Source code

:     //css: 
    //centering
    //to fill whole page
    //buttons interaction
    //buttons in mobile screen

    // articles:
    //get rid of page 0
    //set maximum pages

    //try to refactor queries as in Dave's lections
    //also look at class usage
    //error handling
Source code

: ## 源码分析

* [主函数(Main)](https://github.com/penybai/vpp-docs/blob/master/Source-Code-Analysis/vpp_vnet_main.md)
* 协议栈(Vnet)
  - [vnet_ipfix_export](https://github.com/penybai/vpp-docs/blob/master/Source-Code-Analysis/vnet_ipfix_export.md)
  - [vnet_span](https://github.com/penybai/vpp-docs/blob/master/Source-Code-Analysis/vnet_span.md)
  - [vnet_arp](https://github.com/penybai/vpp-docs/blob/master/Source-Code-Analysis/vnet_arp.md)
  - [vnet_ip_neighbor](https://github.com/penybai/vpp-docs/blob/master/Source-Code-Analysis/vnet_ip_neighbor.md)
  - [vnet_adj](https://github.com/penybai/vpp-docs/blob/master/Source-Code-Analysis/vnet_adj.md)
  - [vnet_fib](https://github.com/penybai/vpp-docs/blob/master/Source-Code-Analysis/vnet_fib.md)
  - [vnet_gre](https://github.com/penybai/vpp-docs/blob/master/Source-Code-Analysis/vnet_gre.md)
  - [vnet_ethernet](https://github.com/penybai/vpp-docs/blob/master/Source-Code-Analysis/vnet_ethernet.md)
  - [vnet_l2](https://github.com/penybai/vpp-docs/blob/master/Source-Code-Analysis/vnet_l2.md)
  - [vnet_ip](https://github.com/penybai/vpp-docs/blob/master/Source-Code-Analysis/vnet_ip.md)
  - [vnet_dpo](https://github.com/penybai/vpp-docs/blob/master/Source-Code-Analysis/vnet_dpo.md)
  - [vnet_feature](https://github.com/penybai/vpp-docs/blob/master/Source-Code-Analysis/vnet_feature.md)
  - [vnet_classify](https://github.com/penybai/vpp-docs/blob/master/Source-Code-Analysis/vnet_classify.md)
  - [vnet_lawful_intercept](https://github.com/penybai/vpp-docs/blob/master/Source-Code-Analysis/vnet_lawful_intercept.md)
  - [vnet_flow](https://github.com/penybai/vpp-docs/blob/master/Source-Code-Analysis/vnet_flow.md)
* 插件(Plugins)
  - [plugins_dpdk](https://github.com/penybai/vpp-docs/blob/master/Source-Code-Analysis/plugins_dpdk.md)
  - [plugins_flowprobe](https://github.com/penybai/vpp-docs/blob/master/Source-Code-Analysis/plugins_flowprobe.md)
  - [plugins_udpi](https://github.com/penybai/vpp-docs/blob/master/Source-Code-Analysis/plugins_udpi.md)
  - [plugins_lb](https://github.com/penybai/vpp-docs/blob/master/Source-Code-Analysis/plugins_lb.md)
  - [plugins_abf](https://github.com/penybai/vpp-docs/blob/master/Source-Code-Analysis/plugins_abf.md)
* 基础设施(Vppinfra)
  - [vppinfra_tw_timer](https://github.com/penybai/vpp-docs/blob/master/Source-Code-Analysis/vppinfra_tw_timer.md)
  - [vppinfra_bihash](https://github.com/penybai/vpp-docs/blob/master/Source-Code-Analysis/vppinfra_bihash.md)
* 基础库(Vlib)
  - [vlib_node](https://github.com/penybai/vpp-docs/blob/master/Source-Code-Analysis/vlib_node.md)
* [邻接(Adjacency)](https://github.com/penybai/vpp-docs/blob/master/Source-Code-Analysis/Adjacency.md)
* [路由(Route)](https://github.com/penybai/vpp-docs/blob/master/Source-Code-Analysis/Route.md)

▸ Work to complete
Return only the number of lines in the data above that hold the word "buttons".

▸ Task response
2